**Raw data**
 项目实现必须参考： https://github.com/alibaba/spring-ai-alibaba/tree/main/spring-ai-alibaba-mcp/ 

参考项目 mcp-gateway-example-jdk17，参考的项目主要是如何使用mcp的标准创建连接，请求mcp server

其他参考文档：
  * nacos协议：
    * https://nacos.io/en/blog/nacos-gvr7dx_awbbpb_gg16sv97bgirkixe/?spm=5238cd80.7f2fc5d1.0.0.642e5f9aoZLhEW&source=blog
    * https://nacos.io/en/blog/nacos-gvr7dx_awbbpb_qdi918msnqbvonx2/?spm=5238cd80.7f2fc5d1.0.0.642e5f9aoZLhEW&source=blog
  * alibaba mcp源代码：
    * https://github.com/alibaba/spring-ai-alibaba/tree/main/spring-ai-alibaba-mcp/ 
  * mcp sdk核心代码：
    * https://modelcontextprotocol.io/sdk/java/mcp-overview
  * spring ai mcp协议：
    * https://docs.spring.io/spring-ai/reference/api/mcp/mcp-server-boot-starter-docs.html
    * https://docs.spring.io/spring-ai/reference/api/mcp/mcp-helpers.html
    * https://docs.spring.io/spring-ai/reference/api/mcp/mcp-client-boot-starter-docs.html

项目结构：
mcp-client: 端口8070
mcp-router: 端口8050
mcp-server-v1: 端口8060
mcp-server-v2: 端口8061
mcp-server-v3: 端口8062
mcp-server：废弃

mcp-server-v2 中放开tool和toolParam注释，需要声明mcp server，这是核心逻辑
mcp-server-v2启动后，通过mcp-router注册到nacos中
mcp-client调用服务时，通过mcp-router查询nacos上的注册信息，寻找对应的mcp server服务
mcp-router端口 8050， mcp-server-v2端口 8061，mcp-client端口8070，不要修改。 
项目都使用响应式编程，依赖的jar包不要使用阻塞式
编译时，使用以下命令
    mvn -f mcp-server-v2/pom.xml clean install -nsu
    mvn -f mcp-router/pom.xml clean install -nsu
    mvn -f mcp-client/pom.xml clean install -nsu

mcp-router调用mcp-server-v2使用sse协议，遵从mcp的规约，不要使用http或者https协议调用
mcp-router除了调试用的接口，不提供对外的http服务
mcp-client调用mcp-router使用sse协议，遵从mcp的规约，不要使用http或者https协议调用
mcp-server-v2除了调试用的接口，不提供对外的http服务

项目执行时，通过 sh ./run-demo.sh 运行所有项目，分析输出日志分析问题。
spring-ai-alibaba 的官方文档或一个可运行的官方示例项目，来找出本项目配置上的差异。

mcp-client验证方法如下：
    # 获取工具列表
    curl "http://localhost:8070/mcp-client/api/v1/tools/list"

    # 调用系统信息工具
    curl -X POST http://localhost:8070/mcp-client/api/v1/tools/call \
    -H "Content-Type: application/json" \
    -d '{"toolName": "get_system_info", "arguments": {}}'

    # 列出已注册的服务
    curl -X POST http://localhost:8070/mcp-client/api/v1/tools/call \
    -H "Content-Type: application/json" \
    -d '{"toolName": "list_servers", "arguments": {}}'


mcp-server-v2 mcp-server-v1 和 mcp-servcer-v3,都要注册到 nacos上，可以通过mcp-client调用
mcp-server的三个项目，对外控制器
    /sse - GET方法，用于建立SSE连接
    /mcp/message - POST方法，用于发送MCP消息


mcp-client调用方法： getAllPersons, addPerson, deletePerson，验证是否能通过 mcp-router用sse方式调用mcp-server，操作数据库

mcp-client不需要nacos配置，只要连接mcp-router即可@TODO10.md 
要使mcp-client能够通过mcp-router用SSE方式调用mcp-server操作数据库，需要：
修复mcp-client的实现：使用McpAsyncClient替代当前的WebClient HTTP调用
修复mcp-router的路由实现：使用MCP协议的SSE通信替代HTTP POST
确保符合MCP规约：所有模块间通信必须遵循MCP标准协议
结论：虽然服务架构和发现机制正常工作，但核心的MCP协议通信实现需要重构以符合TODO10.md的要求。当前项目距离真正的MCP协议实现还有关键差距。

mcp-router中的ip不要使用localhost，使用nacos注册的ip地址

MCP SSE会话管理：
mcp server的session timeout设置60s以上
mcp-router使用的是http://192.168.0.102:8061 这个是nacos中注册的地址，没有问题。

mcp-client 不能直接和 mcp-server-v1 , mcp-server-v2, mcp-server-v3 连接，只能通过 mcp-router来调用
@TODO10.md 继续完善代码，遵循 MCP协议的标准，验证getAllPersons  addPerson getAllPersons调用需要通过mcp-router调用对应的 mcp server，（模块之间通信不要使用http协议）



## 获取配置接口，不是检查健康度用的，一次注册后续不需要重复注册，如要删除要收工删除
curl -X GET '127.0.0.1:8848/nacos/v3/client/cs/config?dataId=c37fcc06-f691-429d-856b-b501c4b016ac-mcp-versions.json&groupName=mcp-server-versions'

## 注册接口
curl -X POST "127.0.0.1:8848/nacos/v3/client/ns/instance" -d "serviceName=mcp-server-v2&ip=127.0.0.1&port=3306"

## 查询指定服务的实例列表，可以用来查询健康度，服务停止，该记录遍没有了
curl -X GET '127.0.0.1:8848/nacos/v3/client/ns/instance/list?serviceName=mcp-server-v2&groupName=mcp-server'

**Required action**
Every line of the material above must be duplicated exactly.

**Exercise result**
 项目实现必须参考： https://github.com/alibaba/spring-ai-alibaba/tree/main/spring-ai-alibaba-mcp/ 

参考项目 mcp-gateway-example-jdk17，参考的项目主要是如何使用mcp的标准创建连接，请求mcp server

其他参考文档：
  * nacos协议：
    * https://nacos.io/en/blog/nacos-gvr7dx_awbbpb_gg16sv97bgirkixe/?spm=5238cd80.7f2fc5d1.0.0.642e5f9aoZLhEW&source=blog
    * https://nacos.io/en/blog/nacos-gvr7dx_awbbpb_qdi918msnqbvonx2/?spm=5238cd80.7f2fc5d1.0.0.642e5f9aoZLhEW&source=blog
  * alibaba mcp源代码：
    * https://github.com/alibaba/spring-ai-alibaba/tree/main/spring-ai-alibaba-mcp/ 
  * mcp sdk核心代码：
    * https://modelcontextprotocol.io/sdk/java/mcp-overview
  * spring ai mcp协议：
    * https://docs.spring.io/spring-ai/reference/api/mcp/mcp-server-boot-starter-docs.html
    * https://docs.spring.io/spring-ai/reference/api/mcp/mcp-helpers.html
    * https://docs.spring.io/spring-ai/reference/api/mcp/mcp-client-boot-starter-docs.html

项目结构：
mcp-client: 端口8070
mcp-router: 端口8050
mcp-server-v1: 端口8060
mcp-server-v2: 端口8061
mcp-server-v3: 端口8062
mcp-server：废弃

mcp-server-v2 中放开tool和toolParam注释，需要声明mcp server，这是核心逻辑
mcp-server-v2启动后，通过mcp-router注册到nacos中
mcp-client调用服务时，通过mcp-router查询nacos上的注册信息，寻找对应的mcp server服务
mcp-router端口 8050， mcp-server-v2端口 8061，mcp-client端口8070，不要修改。 
项目都使用响应式编程，依赖的jar包不要使用阻塞式
编译时，使用以下命令
    mvn -f mcp-server-v2/pom.xml clean install -nsu
    mvn -f mcp-router/pom.xml clean install -nsu
    mvn -f mcp-client/pom.xml clean install -nsu

mcp-router调用mcp-server-v2使用sse协议，遵从mcp的规约，不要使用http或者https协议调用
mcp-router除了调试用的接口，不提供对外的http服务
mcp-client调用mcp-router使用sse协议，遵从mcp的规约，不要使用http或者https协议调用
mcp-server-v2除了调试用的接口，不提供对外的http服务

项目执行时，通过 sh ./run-demo.sh 运行所有项目，分析输出日志分析问题。
spring-ai-alibaba 的官方文档或一个可运行的官方示例项目，来找出本项目配置上的差异。

mcp-client验证方法如下：
    # 获取工具列表
    curl "http://localhost:8070/mcp-client/api/v1/tools/list"

    # 调用系统信息工具
    curl -X POST http://localhost:8070/mcp-client/api/v1/tools/call \
    -H "Content-Type: application/json" \
    -d '{"toolName": "get_system_info", "arguments": {}}'

    # 列出已注册的服务
    curl -X POST http://localhost:8070/mcp-client/api/v1/tools/call \
    -H "Content-Type: application/json" \
    -d '{"toolName": "list_servers", "arguments": {}}'


mcp-server-v2 mcp-server-v1 和 mcp-servcer-v3,都要注册到 nacos上，可以通过mcp-client调用
mcp-server的三个项目，对外控制器
    /sse - GET方法，用于建立SSE连接
    /mcp/message - POST方法，用于发送MCP消息


mcp-client调用方法： getAllPersons, addPerson, deletePerson，验证是否能通过 mcp-router用sse方式调用mcp-server，操作数据库

mcp-client不需要nacos配置，只要连接mcp-router即可@TODO10.md 
要使mcp-client能够通过mcp-router用SSE方式调用mcp-server操作数据库，需要：
修复mcp-client的实现：使用McpAsyncClient替代当前的WebClient HTTP调用
修复mcp-router的路由实现：使用MCP协议的SSE通信替代HTTP POST
确保符合MCP规约：所有模块间通信必须遵循MCP标准协议
结论：虽然服务架构和发现机制正常工作，但核心的MCP协议通信实现需要重构以符合TODO10.md的要求。当前项目距离真正的MCP协议实现还有关键差距。

mcp-router中的ip不要使用localhost，使用nacos注册的ip地址

MCP SSE会话管理：
mcp server的session timeout设置60s以上
mcp-router使用的是http://192.168.0.102:8061 这个是nacos中注册的地址，没有问题。

mcp-client 不能直接和 mcp-server-v1 , mcp-server-v2, mcp-server-v3 连接，只能通过 mcp-router来调用
@TODO10.md 继续完善代码，遵循 MCP协议的标准，验证getAllPersons  addPerson getAllPersons调用需要通过mcp-router调用对应的 mcp server，（模块之间通信不要使用http协议）



## 获取配置接口，不是检查健康度用的，一次注册后续不需要重复注册，如要删除要收工删除
curl -X GET '127.0.0.1:8848/nacos/v3/client/cs/config?dataId=c37fcc06-f691-429d-856b-b501c4b016ac-mcp-versions.json&groupName=mcp-server-versions'

## 注册接口
curl -X POST "127.0.0.1:8848/nacos/v3/client/ns/instance" -d "serviceName=mcp-server-v2&ip=127.0.0.1&port=3306"

## 查询指定服务的实例列表，可以用来查询健康度，服务停止，该记录遍没有了
curl -X GET '127.0.0.1:8848/nacos/v3/client/ns/instance/list?serviceName=mcp-server-v2&groupName=mcp-server'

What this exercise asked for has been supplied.